Observation data (J2000 epoch)
- Constellation: Cancer
- Right ascension: 08^{h} 41^{m} 13.08^{s}
- Declination: +32° 24′ 59.45″
- Redshift: 0.068488
- Heliocentric radial velocity: 20,532 km/s
- Distance: 950 Mly
- Group or cluster: Abell 695
- Apparent magnitude (B): 14.08

Characteristics
- Type: E; BrCLG
- Size: ~287,000 ly (88.1 kpc) (estimated)

Other designations
- 2MASX J08411308+3224596, B2 0838+32A, PGC 24412, NVSS J084112+322459, TXS 0838+325, VERA J0841+325, 2CXO J084113.0+322459

= 4C 32.26 =

Radio galaxy in the constellation Cancer

4C 32.26 is a radio galaxy located in the constellation of Cancer. The redshift of the galaxy is (z) 0.068, estimating a light travel time of 950 million light-years away, and it was first discovered as an astronomical radio source by astronomers in 1969 who were conducting the Fourth Cambridge Survey. The galaxy is considered to be part of the dumbbell system and is the brightest cluster galaxy (BCG) in the center of the galaxy cluster, Abell 695.

== Description ==
4C 32.26 is classified as both a wide-angle tail (WAT) and weak radio galaxy. Its host is a large elliptical galaxy found described to have the presence of a central component that is associated with it and a western component that is found to be displaced by 70 kiloparsecs. Studies of this host galaxy shows it has an undisturbed appearance without any signs of a major galaxy merger, although it is found interacting with the other cluster members. A faint companion is located away from it by 11 arcseconds.

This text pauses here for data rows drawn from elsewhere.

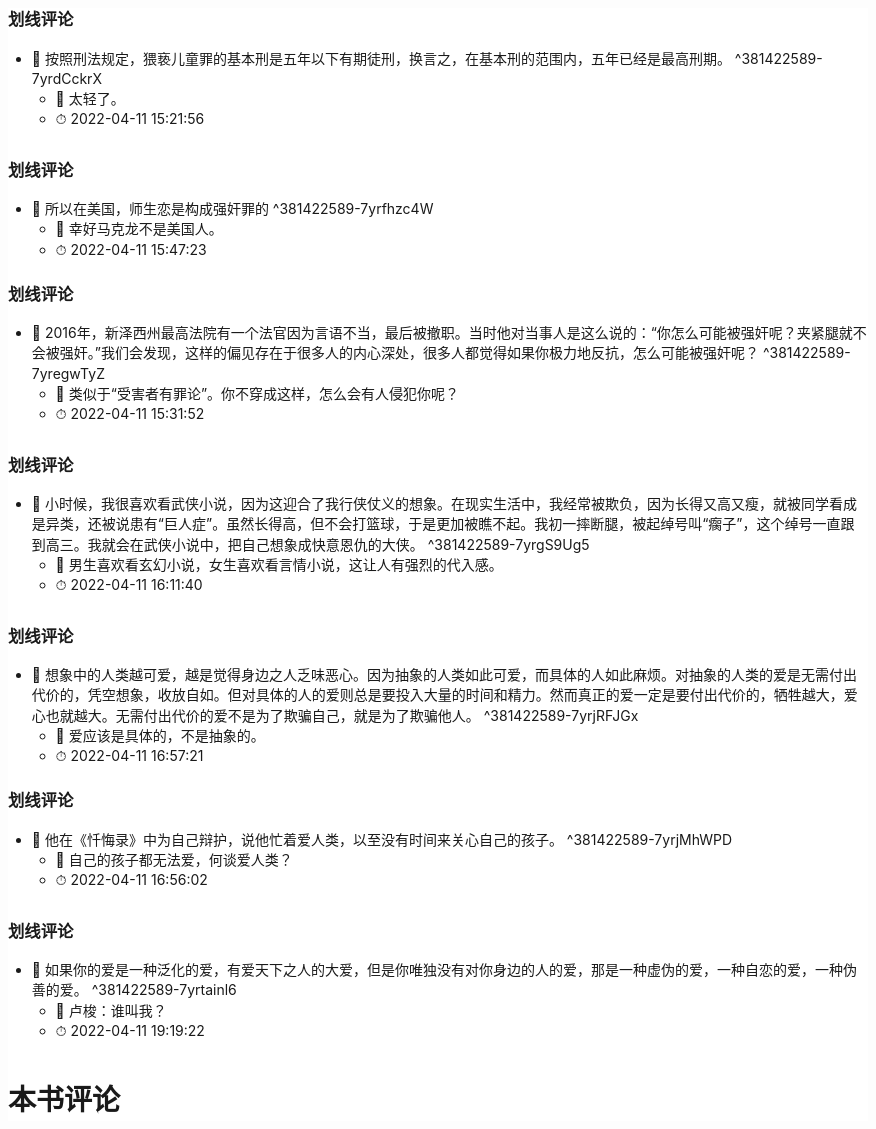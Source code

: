 ## 

### 划线评论
- 📌 按照刑法规定，猥亵儿童罪的基本刑是五年以下有期徒刑，换言之，在基本刑的范围内，五年已经是最高刑期。  ^381422589-7yrdCckrX
    - 💭 太轻了。
    - ⏱ 2022-04-11 15:21:56
   
## 

### 划线评论
- 📌 所以在美国，师生恋是构成强奸罪的  ^381422589-7yrfhzc4W
    - 💭 幸好马克龙不是美国人。
    - ⏱ 2022-04-11 15:47:23

### 划线评论
- 📌 2016年，新泽西州最高法院有一个法官因为言语不当，最后被撤职。当时他对当事人是这么说的：“你怎么可能被强奸呢？夹紧腿就不会被强奸。”我们会发现，这样的偏见存在于很多人的内心深处，很多人都觉得如果你极力地反抗，怎么可能被强奸呢？  ^381422589-7yregwTyZ
    - 💭 类似于“受害者有罪论”。你不穿成这样，怎么会有人侵犯你呢？
    - ⏱ 2022-04-11 15:31:52
   
## 

### 划线评论
- 📌 小时候，我很喜欢看武侠小说，因为这迎合了我行侠仗义的想象。在现实生活中，我经常被欺负，因为长得又高又瘦，就被同学看成是异类，还被说患有“巨人症”。虽然长得高，但不会打篮球，于是更加被瞧不起。我初一摔断腿，被起绰号叫“瘸子”，这个绰号一直跟到高三。我就会在武侠小说中，把自己想象成快意恩仇的大侠。  ^381422589-7yrgS9Ug5
    - 💭 男生喜欢看玄幻小说，女生喜欢看言情小说，这让人有强烈的代入感。
    - ⏱ 2022-04-11 16:11:40
   
## 

### 划线评论
- 📌 想象中的人类越可爱，越是觉得身边之人乏味恶心。因为抽象的人类如此可爱，而具体的人如此麻烦。对抽象的人类的爱是无需付出代价的，凭空想象，收放自如。但对具体的人的爱则总是要投入大量的时间和精力。然而真正的爱一定是要付出代价的，牺牲越大，爱心也就越大。无需付出代价的爱不是为了欺骗自己，就是为了欺骗他人。  ^381422589-7yrjRFJGx
    - 💭 爱应该是具体的，不是抽象的。
    - ⏱ 2022-04-11 16:57:21

### 划线评论
- 📌 他在《忏悔录》中为自己辩护，说他忙着爱人类，以至没有时间来关心自己的孩子。  ^381422589-7yrjMhWPD
    - 💭 自己的孩子都无法爱，何谈爱人类？
    - ⏱ 2022-04-11 16:56:02
   
## 

### 划线评论
- 📌 如果你的爱是一种泛化的爱，有爱天下之人的大爱，但是你唯独没有对你身边的人的爱，那是一种虚伪的爱，一种自恋的爱，一种伪善的爱。  ^381422589-7yrtainl6
    - 💭 卢梭：谁叫我？
    - ⏱ 2022-04-11 19:19:22
   
# 本书评论
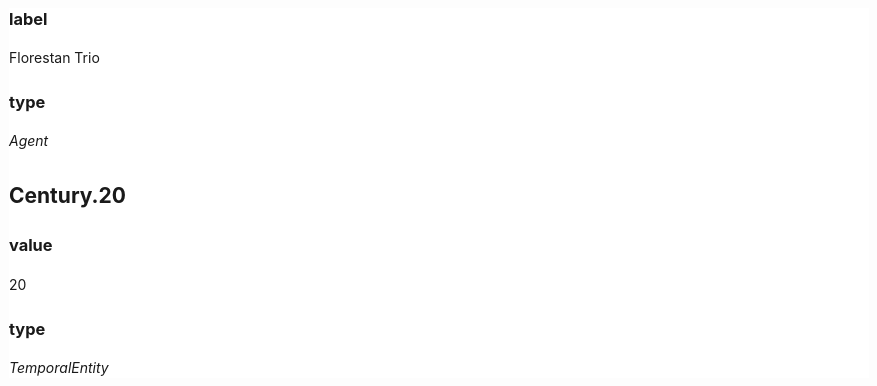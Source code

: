 ### label


Florestan Trio

### type


*Agent*

## Century.20

### value


20

### type


*TemporalEntity*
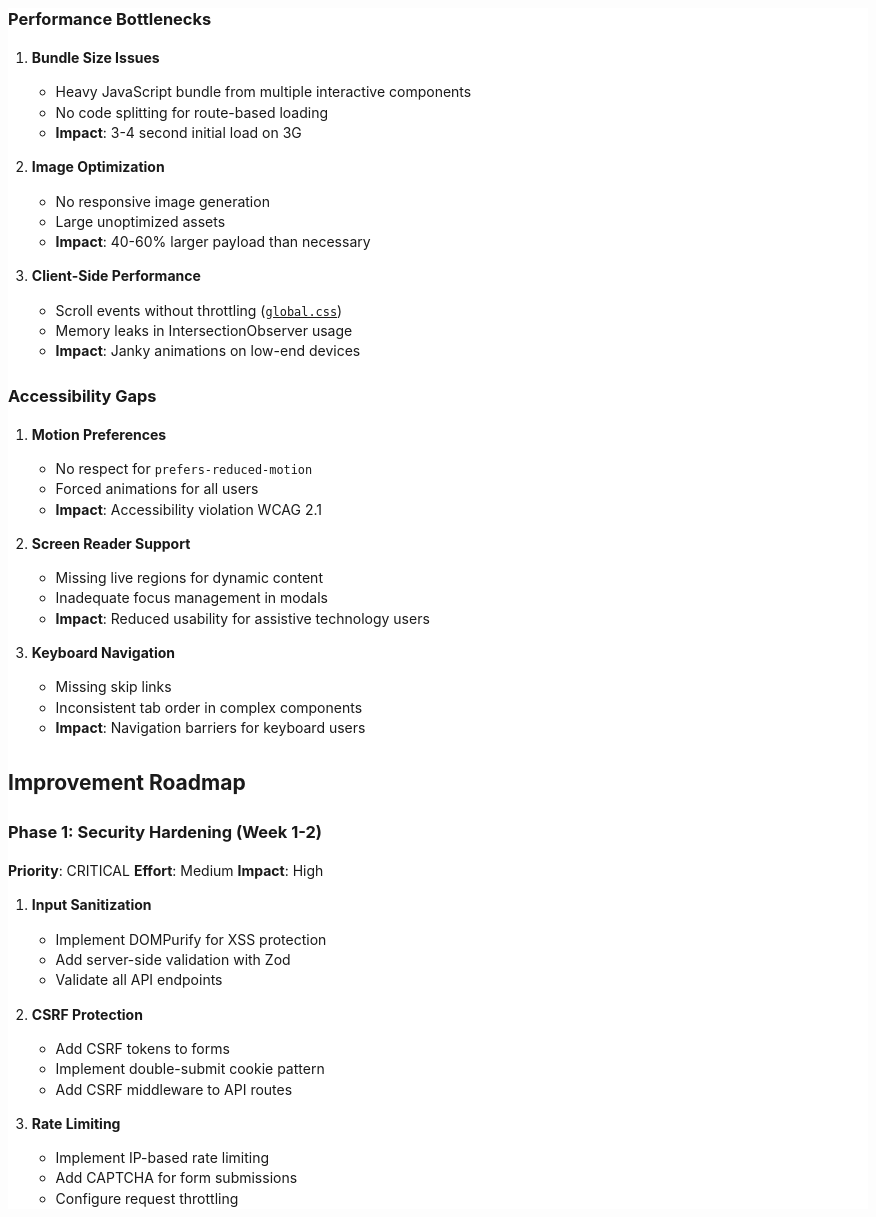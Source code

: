 ### Performance Bottlenecks

1. **Bundle Size Issues**
   - Heavy JavaScript bundle from multiple interactive components
   - No code splitting for route-based loading
   - **Impact**: 3-4 second initial load on 3G

2. **Image Optimization**
   - No responsive image generation
   - Large unoptimized assets
   - **Impact**: 40-60% larger payload than necessary

3. **Client-Side Performance**
   - Scroll events without throttling ([`global.css`](src/styles/global.css:50-80))
   - Memory leaks in IntersectionObserver usage
   - **Impact**: Janky animations on low-end devices

### Accessibility Gaps

1. **Motion Preferences**
   - No respect for `prefers-reduced-motion`
   - Forced animations for all users
   - **Impact**: Accessibility violation WCAG 2.1

2. **Screen Reader Support**
   - Missing live regions for dynamic content
   - Inadequate focus management in modals
   - **Impact**: Reduced usability for assistive technology users

3. **Keyboard Navigation**
   - Missing skip links
   - Inconsistent tab order in complex components
   - **Impact**: Navigation barriers for keyboard users

## Improvement Roadmap

### Phase 1: Security Hardening (Week 1-2)
**Priority**: CRITICAL
**Effort**: Medium
**Impact**: High

1. **Input Sanitization**
   - Implement DOMPurify for XSS protection
   - Add server-side validation with Zod
   - Validate all API endpoints

2. **CSRF Protection**
   - Add CSRF tokens to forms
   - Implement double-submit cookie pattern
   - Add CSRF middleware to API routes

3. **Rate Limiting**
   - Implement IP-based rate limiting
   - Add CAPTCHA for form submissions
   - Configure request throttling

The radio structure of 4C 32.26 is found as compact. When observed, the structure is to be reminiscent of Fanaroff-Riley Class Type II sources with its radio core having a total flux density of 7.5 MJy. Radio observations made by Very Large Array (VLA) at 1.4 GHz frequencies, showed a compact source instead surrounded by radio emission. At 4.9 GHz, there is an inner source present with two radio lobes. These lobes are found to span around 16 kiloparsecs with much fainter asymmetric lobes that have a projected size of 150 kiloparsecs from the position of the nucleus. A jet appears to lead towards a faint lobe but it is instead at 90° in terms of projection. Further evidence also pointed out the galaxy is also a restarted source whose first pair of lobes are old and no longer fueled while the second pair of lobes are consider as young with approximate ages of between 3 and 7 million years old. Earlier observations found the presence of two jet-like structures that ends in hotspot positions.

A study has found 4C 32.26 has an extended emission line region (EELR) based on narrow-band optical imaging. Based on results, the EELR emission is mainly concentrated mainly on the host galaxy.